Una obra excepcional como ésta sólo podía salir de la pluma de alguien excepcional. Edward Gibbon, único hijo superviviente de una familia de siete, siempre fue enfermizo y físicamente contrahecho. Durante su infancia, plagada de enfermedades, no recibió una educación formal, pero dio buena cuenta de la biblioteca de su abuelo, aprendió latín, griego y hebreo y se familiarizó con todos los clásicos. Tras un breve paso por Oxford, su padre lo envió a Lausana, donde contó con un excelente tutor que le enseñó a dar método a sus investigaciones y llegó a dominar el francés hasta el punto de que su primera obra publicada la escribió directamente en este idioma. Allí también trabó una gran amistad con la persona que él consideraba "el hombre más extraordinario de su época", Voltaire. Claro que no sería este el único de sus amigos ilustres, pues Gibbon tuvo la fortuna de tratar a Rousseau, Adam Smith, Oliver Goldsmith o Joshua Reynolds, el pintor, entre otros muchos. En 1764 visitó Roma por primera vez y fue allí, según cuenta él "cuando me encontraba mediando entre las ruinas del Capitolio mientras los frailes descalzos cantaban las vísperas en el templo de Júpiter, cuando surgió por primera vez en mí la idea de escribir sobre la decadencia y caída de la ciudad". Y a ella dedicó los años siguientes, en los que irían apareciendo sucesivamente los seis volúmenes que abarcan la historia del Imperio Romano desde la época de los Antoninos (año 98 d. C.) hasta su fin en 1453, con la toma de Constantinopla por los turcos.

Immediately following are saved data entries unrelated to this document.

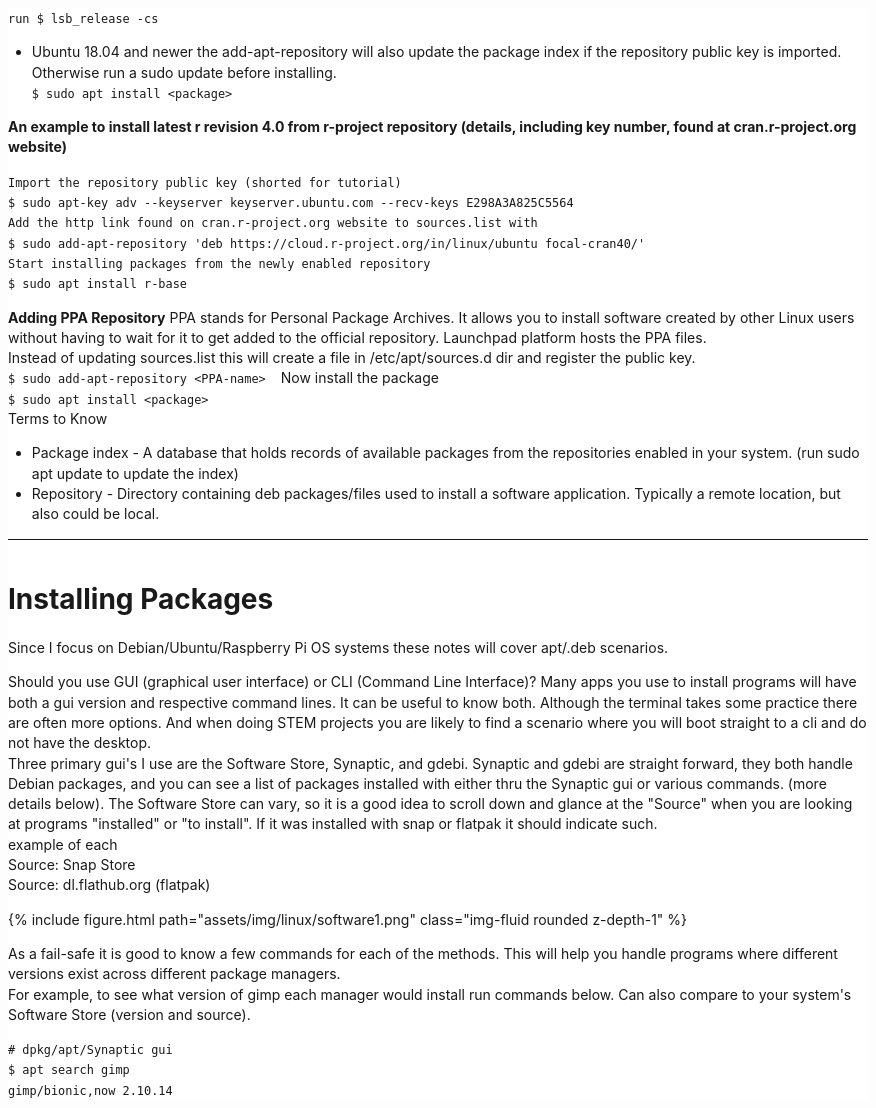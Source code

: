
 ```run $ lsb_release -cs ```  
* Ubuntu 18.04 and newer the add-apt-repository will also update the package index if the repository public key is imported. Otherwise run a sudo update before installing.​  
```$ sudo apt install <package>```  

**An example to install latest r revision 4.0 from r-project repository​ (details, including key number, found at cran.r-project.org website)**  
```console
Import the repository public key (shorted for tutorial)
$ sudo apt-key adv --keyserver keyserver.ubuntu.com --recv-keys E298A3A825C5564
Add the http link found on cran.r-project.org website to sources.list with 
​$ sudo add-apt-repository 'deb https://cloud.r-project.org/in/linux/ubuntu focal-cran40/' 
Start installing packages from the newly enabled repository
$ sudo apt install r-base
```
**Adding PPA Repository**
PPA stands for Personal Package Archives. It allows you to install software created by other Linux users without having to wait for it to get added to the official repository. Launchpad platform hosts the PPA files.   
Instead of updating sources.list this will create a file in /etc/apt/sources.d dir and register the public key.  
```$ sudo add-apt-repository <PPA-name> ```  ​
​Now install the package  
```$ sudo apt install <package> ```  
Terms to Know​  
* Package index - A database that holds records of available packages from the repositories enabled in your system.​ (run sudo apt update to update the index)  
* Repository - Directory containing deb packages/files used to install a software application. Typically a remote location, but also could be local.   

-------------------------


# Installing Packages
Since I focus on Debian/Ubuntu/Raspberry Pi OS systems these notes will cover apt/.deb scenarios.

Should you use GUI (graphical user interface) or CLI (Command Line Interface)? Many apps you use to install programs will have both a gui version and respective command lines. It can be useful to know both. Although the terminal takes some practice there are often more options. And when doing STEM projects you are likely to find a scenario where you will boot straight to a cli and do not have the desktop.  
Three primary gui's I use are the Software Store, Synaptic, and gdebi. Synaptic and gdebi are straight forward, they both handle Debian packages, and you can see a list of packages installed with either thru the Synaptic gui or various commands.  (more details below). The Software Store can vary, so it is a good idea to scroll down and glance at the "Source" when you are looking at programs "installed" or "to install". If it was installed with snap or flatpak it should indicate such.  
example of each  
Source: Snap Store  
Source: dl.flathub.org (flatpak)  
<div class="row">
    <div class="col-8 mt-3 mt-md-0">
        {% include figure.html path="assets/img/linux/software1.png" class="img-fluid rounded z-depth-1" %}
    </div>
</div>

As a fail-safe it is good to know a few commands for each of the methods. This will help you handle programs where different versions exist across different package managers.  
For example, to see what version of gimp each manager would install run commands below. Can also compare to your system's Software Store (version and source).
``` console
# dpkg/apt/Synaptic gui
$ apt search gimp
gimp/bionic,now 2.10.14
```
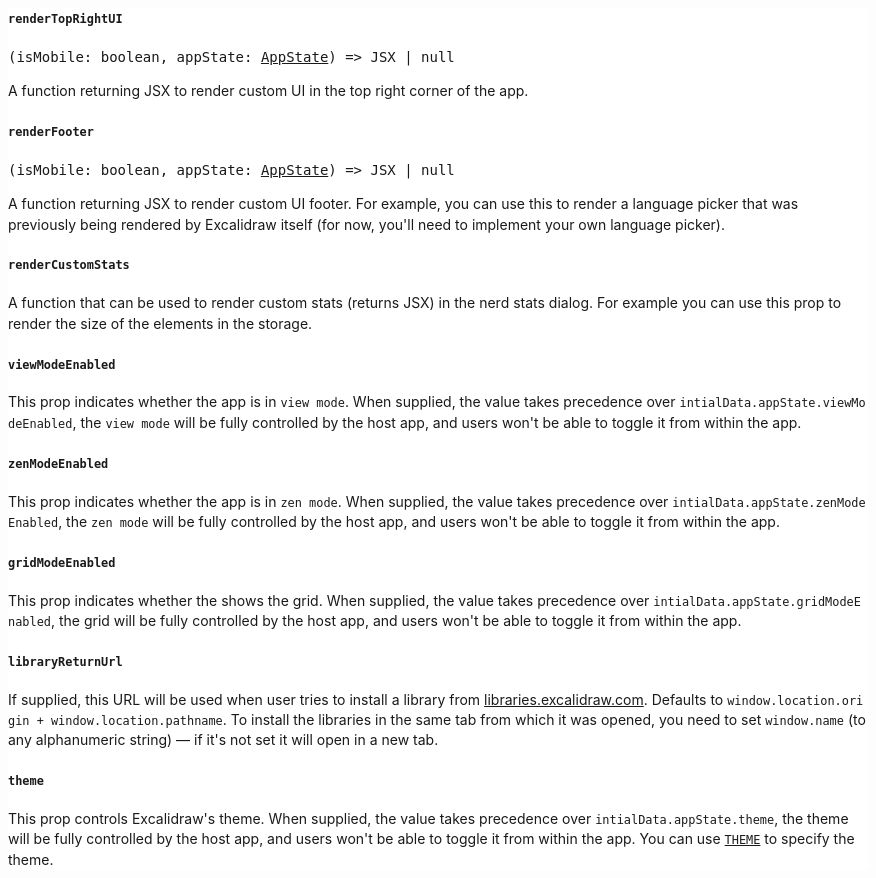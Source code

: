 #### `renderTopRightUI`

<pre>
(isMobile: boolean, appState: <a href="https://github.com/excalidraw/excalidraw/blob/master/src/types.ts#L79">AppState</a>) => JSX | null
</pre>

A function returning JSX to render custom UI in the top right corner of the app.

#### `renderFooter`

<pre>
(isMobile: boolean, appState: <a href="https://github.com/excalidraw/excalidraw/blob/master/src/types.ts#L79">AppState</a>) => JSX | null
</pre>

A function returning JSX to render custom UI footer. For example, you can use this to render a language picker that was previously being rendered by Excalidraw itself (for now, you'll need to implement your own language picker).

#### `renderCustomStats`

A function that can be used to render custom stats (returns JSX) in the nerd stats dialog. For example you can use this prop to render the size of the elements in the storage.

#### `viewModeEnabled`

This prop indicates whether the app is in `view mode`. When supplied, the value takes precedence over `intialData.appState.viewModeEnabled`, the `view mode` will be fully controlled by the host app, and users won't be able to toggle it from within the app.

#### `zenModeEnabled`

This prop indicates whether the app is in `zen mode`. When supplied, the value takes precedence over `intialData.appState.zenModeEnabled`, the `zen mode` will be fully controlled by the host app, and users won't be able to toggle it from within the app.

#### `gridModeEnabled`

This prop indicates whether the shows the grid. When supplied, the value takes precedence over `intialData.appState.gridModeEnabled`, the grid will be fully controlled by the host app, and users won't be able to toggle it from within the app.

#### `libraryReturnUrl`

If supplied, this URL will be used when user tries to install a library from [libraries.excalidraw.com](https://libraries.excalidraw.com). Defaults to `window.location.origin + window.location.pathname`. To install the libraries in the same tab from which it was opened, you need to set `window.name` (to any alphanumeric string) — if it's not set it will open in a new tab.

#### `theme`

This prop controls Excalidraw's theme. When supplied, the value takes precedence over `intialData.appState.theme`, the theme will be fully controlled by the host app, and users won't be able to toggle it from within the app. You can use [`THEME`](#THEME-1) to specify the theme.
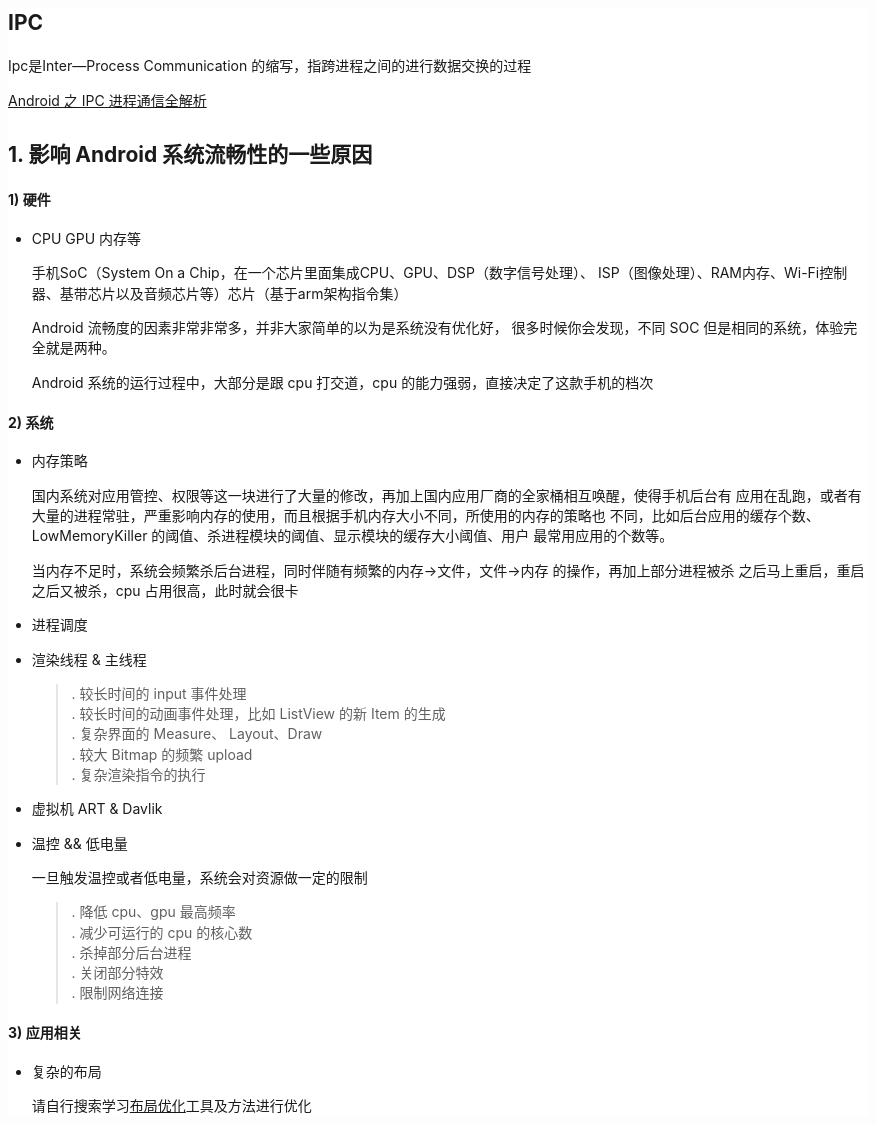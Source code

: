 
## IPC
Ipc是Inter—Process Communication 的缩写，指跨进程之间的进行数据交换的过程

[Android 之 IPC 进程通信全解析](https://blog.csdn.net/lisdye2/article/details/51775856)

## 1. 影响 Android 系统流畅性的一些原因

#### 1) 硬件
* CPU GPU 内存等

    手机SoC（System On a Chip，在一个芯片里面集成CPU、GPU、DSP（数字信号处理）、
    ISP（图像处理）、RAM内存、Wi-Fi控制器、基带芯片以及音频芯片等）芯片（基于arm架构指令集）

    Android 流畅度的因素非常非常多，并非大家简单的以为是系统没有优化好，
    很多时候你会发现，不同 SOC 但是相同的系统，体验完全就是两种。
    
    Android 系统的运行过程中，大部分是跟 cpu 打交道，cpu 的能力强弱，直接决定了这款手机的档次

#### 2) 系统

* 内存策略

    国内系统对应用管控、权限等这一块进行了大量的修改，再加上国内应用厂商的全家桶相互唤醒，使得手机后台有
    应用在乱跑，或者有大量的进程常驻，严重影响内存的使用，而且根据手机内存大小不同，所使用的内存的策略也
    不同，比如后台应用的缓存个数、LowMemoryKiller 的阈值、杀进程模块的阈值、显示模块的缓存大小阈值、用户
    最常用应用的个数等。
    
    当内存不足时，系统会频繁杀后台进程，同时伴随有频繁的内存->文件，文件->内存 的操作，再加上部分进程被杀
    之后马上重启，重启之后又被杀，cpu 占用很高，此时就会很卡

* 进程调度

* 渲染线程 & 主线程

    > . 较长时间的 input 事件处理  
      . 较长时间的动画事件处理，比如 ListView 的新 Item 的生成  
      . 复杂界面的 Measure、 Layout、Draw  
      . 较大 Bitmap 的频繁 upload  
      . 复杂渲染指令的执行

* 虚拟机 ART & Davlik

* 温控 && 低电量

    一旦触发温控或者低电量，系统会对资源做一定的限制
    > . 降低 cpu、gpu 最高频率  
    . 减少可运行的 cpu 的核心数  
    . 杀掉部分后台进程  
    . 关闭部分特效  
    . 限制网络连接

#### 3) 应用相关
* 复杂的布局

    请自行搜索学习[布局优化]()工具及方法进行优化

La obra conoció pronto una gran propularidad, a la vez que levantó controversia, porque Gibbon no esconde sus opiniones, y la Iglesia consideró que era "un ataque audaz y artero al cristianismo".
En España  -cosa que no sorprende, dado el talante de su autor- la Historia de Gibbon nunca tuvo una gran difusión. La única traducción completa de la obra fue publicada en 1842, en versión de José Mor Fuentes y la reimprimió en facsímil Turner en 1984 (en 2004, esta misma editorial la reeditó en una versión "revisada" de la traducción de José Mor, que aspira a actualizarla, pero resulta poco lograda). De modo que la versión más accesible para los que no se animen con los tres volúmenes de Penguin en inglés sigue siendo la versión abreviada traducida por Carmen Francí y editada por Alba.
El propio Borges dijo de ella que recorrer sus páginas es "internarse y venturosamente perderse en una populosa novela, cuyos protagonistas son las generaciones humanas". Si a esto se le añade el ingenio, la fina ironía y los apartes sardónicos de Gibbon, no se puede pedir más. ¿A qué esperan?